For more information log on to : http://www.securesynergyonline.com or
http://www.securesynergy.com
	
Hi,

I would differentiate between the psychoacoustic model itself
and the tools like TNS, LTP, PNS, Window Switching, Block
Switching, Stereo Tools, Prediction, Noiseless Coding etc.,
even if data from the psychoacoustic model can be used for
controlling some of them.

The most critical parts of an AAC (and MP3) encoder are the
psychoacoustic model and the quantizer. If you have these
working fairly good, it is time to implement the tools to
enhance quality further.

The psychoacoustic models used by many of the available
encoders are principally based on the ISO-Model. However, just
using the standard code will not result in good quality (and
that is not the intention of the code).
To get a feeling where to tune, a look at some open source
projects can be helpful. The most prominent projects would be
lame and faac.
Note that the encoder is never standardized in MPEG general
audio recommendations, but only its output bitstream. The part
describing the encoder is only informative, not normative. So,
you are allowed to use completely different models to achieve
other/better results. In this way, quality improvements are
possible after publishing the standard.
	Tony Francis wrote:
> Hello,
> 
>  The psycho acoustic model is described well in the standard but just
omitting whatever is needed to give a good encoder quality. So if you follow
only  the model which is explained in the standard you will end up in a worst
quality (will seldom cross 2 on the MOS scale for most of the SQAM). Some places
where the standard doesn't says anything are 
> 
> 1) On window switching mechanism: It says that the PE should be greater
than a implementation dependent constant but doesn't say what is the value for
it. If you make the value lower, for some SQAM the quality improves but it
results in unnecessary switching for some cases.
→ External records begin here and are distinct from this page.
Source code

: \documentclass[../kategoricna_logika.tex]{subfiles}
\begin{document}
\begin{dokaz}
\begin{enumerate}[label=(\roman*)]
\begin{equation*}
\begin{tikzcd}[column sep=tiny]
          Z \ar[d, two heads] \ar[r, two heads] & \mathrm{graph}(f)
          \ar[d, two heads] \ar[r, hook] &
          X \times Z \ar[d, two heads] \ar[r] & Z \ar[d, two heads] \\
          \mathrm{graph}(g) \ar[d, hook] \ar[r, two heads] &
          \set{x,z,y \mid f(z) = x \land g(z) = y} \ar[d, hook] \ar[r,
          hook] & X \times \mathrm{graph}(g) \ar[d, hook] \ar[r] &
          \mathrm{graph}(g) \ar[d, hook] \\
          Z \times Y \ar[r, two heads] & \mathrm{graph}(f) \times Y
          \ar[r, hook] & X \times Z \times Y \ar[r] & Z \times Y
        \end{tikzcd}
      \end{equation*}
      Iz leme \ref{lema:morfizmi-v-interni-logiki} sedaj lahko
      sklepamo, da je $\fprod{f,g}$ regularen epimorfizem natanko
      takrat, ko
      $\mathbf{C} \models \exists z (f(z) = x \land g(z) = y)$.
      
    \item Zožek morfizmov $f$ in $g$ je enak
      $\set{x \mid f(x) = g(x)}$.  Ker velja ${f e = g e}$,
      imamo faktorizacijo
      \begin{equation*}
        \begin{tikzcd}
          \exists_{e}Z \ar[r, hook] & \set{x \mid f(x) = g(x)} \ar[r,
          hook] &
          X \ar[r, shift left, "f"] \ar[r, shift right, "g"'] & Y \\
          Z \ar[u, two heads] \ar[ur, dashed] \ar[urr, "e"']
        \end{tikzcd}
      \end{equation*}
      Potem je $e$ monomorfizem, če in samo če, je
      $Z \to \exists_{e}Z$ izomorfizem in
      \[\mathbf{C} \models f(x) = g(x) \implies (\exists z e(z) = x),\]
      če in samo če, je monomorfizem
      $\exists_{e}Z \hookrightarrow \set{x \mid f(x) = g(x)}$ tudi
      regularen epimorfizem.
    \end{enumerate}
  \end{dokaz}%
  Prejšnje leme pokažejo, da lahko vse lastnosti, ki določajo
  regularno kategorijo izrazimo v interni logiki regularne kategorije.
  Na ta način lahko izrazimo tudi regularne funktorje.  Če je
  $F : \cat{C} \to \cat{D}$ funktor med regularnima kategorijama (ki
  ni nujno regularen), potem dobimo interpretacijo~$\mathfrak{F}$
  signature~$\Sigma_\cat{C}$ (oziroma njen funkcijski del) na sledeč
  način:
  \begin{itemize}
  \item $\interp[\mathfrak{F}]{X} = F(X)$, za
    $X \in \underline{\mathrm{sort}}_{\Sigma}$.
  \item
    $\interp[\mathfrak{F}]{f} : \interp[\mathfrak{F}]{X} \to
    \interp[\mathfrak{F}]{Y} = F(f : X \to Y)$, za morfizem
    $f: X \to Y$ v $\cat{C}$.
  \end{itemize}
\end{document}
I would use other criteria, not only the PE.

> 
> 2) MPEG 4 has window shape switching as well . But when to switch to KBD
and when to stay in sin windows again the standard doesn't say anything.

That's indeed a little bit tricky. It will lead to quality
improvements in a few cases, but could lead to worse quality
in other cases.

> 
> 3) MPEG 4 has short window grouping mechanism. But how to group and on what
basis to group ?
> 
> 4) On what scale factor bands should one aplly MS, IS dual or PNS again
decides the quality and standard doesn't address the same.
> 
> 5) When compared to MP3,MPEG4 has ability to enable MS/IS on a scale factor
basis. How to do the same.
> 
> 6) PNS do deteriorate the quality if not chosen for only noise. But how to
rate a scalefactor content as  noise? 

Prediction-based approaches are working well for most cases.
You already have an (very trivial) tonality measure when
calculating the unpredictability.

> 
>  It is based on all these factors that the encoder quality depends and the
persons who made the standards will never spill the bean. If any one has some
input for the same please do share. Last day I had posted with the same
questions but I think by  mistake it went to Mr.Mihir. He did gave some very
useful pointers. Thanks very much Mihir. I am attaching his mail here for
reference . Some good AES papers are listed in the same.
> 

Right :-)
This is why there are not so much AAC encoders on the market.
But it wouldn't be fun if all was standardized, would it?

ITU-R BS.3187 can be useful in codec development to see audio
examples with bad quality and evaluate recent code changes
with a larger set of the sample database. However, I would not
overestimate such objective tools.

Best regards,
Alexander

-- 
dipl. ing.
alexander lerch

zplane.development
http://www.zplane.de
holsteinische str. 39-42
D-12161 berlin
 fon: +49.30.854 09 15.0
 fax: +49.30.854 09 15.5
	
Hello,
 I do agree the critical parts of an encoder are the psychoacoustic model and
quantizer. But the question of it working good needs when tuning for a
particular platform. I have both working good but not getting the desired
quality due to the areas I had mentioned earlier. 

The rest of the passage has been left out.